Plain-text document sources:
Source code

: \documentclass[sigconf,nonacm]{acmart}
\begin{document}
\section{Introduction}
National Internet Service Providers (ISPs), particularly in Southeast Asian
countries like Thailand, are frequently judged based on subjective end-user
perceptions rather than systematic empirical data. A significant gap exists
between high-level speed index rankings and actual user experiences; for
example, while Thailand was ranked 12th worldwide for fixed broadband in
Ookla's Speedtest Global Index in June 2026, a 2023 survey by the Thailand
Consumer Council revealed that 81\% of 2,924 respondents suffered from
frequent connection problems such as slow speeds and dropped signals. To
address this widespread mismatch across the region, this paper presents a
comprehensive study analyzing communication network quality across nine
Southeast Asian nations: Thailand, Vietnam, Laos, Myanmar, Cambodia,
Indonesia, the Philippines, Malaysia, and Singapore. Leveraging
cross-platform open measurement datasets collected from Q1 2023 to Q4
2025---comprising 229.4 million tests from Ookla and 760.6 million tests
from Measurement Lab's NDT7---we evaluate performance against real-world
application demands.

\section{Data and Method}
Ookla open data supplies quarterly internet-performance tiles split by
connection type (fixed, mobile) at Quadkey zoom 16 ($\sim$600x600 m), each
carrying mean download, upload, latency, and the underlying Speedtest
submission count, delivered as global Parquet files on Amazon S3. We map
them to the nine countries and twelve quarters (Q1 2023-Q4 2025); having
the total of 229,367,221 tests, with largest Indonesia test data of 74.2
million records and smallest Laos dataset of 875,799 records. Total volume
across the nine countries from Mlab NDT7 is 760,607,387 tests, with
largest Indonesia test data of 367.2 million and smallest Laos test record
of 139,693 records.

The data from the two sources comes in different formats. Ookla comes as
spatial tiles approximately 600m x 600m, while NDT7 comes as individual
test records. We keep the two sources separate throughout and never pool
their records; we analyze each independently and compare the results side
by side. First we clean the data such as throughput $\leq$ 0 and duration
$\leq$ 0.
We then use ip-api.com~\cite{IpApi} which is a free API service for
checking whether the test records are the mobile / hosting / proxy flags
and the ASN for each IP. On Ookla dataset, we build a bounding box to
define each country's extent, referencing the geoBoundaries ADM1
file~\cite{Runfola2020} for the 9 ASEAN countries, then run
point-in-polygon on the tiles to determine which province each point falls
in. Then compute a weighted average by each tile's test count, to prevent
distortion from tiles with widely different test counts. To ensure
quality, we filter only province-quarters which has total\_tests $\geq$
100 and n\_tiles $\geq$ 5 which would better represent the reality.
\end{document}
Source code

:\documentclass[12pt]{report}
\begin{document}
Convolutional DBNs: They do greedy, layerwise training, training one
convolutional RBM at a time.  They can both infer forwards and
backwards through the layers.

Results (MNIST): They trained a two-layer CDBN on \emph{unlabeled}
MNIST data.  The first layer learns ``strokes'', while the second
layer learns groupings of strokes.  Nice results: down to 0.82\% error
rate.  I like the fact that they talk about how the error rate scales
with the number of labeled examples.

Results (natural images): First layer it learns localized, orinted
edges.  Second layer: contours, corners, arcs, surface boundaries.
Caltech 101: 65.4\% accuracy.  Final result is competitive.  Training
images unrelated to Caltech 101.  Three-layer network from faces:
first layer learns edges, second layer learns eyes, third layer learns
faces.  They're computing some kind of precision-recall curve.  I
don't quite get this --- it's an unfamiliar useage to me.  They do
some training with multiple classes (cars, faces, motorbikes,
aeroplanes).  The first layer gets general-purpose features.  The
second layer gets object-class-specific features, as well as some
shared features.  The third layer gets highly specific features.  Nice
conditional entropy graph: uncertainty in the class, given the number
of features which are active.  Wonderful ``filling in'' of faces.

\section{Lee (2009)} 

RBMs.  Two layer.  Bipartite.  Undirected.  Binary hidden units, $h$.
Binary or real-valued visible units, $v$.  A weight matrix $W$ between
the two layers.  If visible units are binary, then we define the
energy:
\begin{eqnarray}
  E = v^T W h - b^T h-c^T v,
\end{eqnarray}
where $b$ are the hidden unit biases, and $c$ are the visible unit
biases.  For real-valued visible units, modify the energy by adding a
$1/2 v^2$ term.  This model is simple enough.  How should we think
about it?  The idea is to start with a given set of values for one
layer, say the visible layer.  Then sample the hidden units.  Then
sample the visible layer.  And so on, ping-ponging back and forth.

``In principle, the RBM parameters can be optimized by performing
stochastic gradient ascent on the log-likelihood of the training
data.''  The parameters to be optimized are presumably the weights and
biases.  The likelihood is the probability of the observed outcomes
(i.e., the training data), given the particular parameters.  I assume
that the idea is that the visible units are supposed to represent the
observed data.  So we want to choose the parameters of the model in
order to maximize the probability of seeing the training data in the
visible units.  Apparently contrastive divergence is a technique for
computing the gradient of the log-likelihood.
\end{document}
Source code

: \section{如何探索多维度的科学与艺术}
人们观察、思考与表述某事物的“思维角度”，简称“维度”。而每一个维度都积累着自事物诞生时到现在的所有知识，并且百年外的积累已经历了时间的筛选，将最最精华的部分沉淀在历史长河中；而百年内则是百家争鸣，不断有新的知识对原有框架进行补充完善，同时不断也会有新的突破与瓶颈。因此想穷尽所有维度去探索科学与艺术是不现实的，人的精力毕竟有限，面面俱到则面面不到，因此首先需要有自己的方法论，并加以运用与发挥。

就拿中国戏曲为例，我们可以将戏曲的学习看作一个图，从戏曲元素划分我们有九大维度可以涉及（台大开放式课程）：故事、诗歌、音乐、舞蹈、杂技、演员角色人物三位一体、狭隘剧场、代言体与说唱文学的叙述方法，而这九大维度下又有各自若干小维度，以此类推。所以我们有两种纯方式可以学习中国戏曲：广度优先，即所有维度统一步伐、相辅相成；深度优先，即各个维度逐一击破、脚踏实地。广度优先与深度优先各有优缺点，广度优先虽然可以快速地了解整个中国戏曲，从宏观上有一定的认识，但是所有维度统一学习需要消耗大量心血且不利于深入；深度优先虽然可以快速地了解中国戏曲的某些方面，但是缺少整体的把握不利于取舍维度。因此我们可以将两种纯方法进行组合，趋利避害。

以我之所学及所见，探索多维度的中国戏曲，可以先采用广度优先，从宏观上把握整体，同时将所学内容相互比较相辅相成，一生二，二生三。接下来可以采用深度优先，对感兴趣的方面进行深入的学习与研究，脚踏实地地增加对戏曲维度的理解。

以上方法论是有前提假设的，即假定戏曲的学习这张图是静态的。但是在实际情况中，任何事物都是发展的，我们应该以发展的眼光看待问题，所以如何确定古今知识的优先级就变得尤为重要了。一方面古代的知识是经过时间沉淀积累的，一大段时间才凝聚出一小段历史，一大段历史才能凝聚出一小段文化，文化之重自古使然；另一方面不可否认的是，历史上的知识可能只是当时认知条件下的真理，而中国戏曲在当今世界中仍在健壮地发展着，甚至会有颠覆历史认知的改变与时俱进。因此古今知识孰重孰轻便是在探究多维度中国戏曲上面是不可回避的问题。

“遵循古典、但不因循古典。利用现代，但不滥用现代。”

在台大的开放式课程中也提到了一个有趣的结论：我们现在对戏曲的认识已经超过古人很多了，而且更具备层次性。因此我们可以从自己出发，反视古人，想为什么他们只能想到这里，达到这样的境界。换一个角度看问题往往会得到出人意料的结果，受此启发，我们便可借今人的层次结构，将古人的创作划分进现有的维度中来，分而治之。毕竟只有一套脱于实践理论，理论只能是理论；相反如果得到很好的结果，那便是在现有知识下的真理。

WHAT IS BEING ASKED
Please show the lines in the entries above that hold the string "records".

EXPECTED ANSWER
million records and smallest Laos dataset of 875,799 records. Total volume
of 139,693 records.
test records. We keep the two sources separate throughout and never pool
their records; we analyze each independently and compare the results side
checking whether the test records are the mobile / hosting / proxy flags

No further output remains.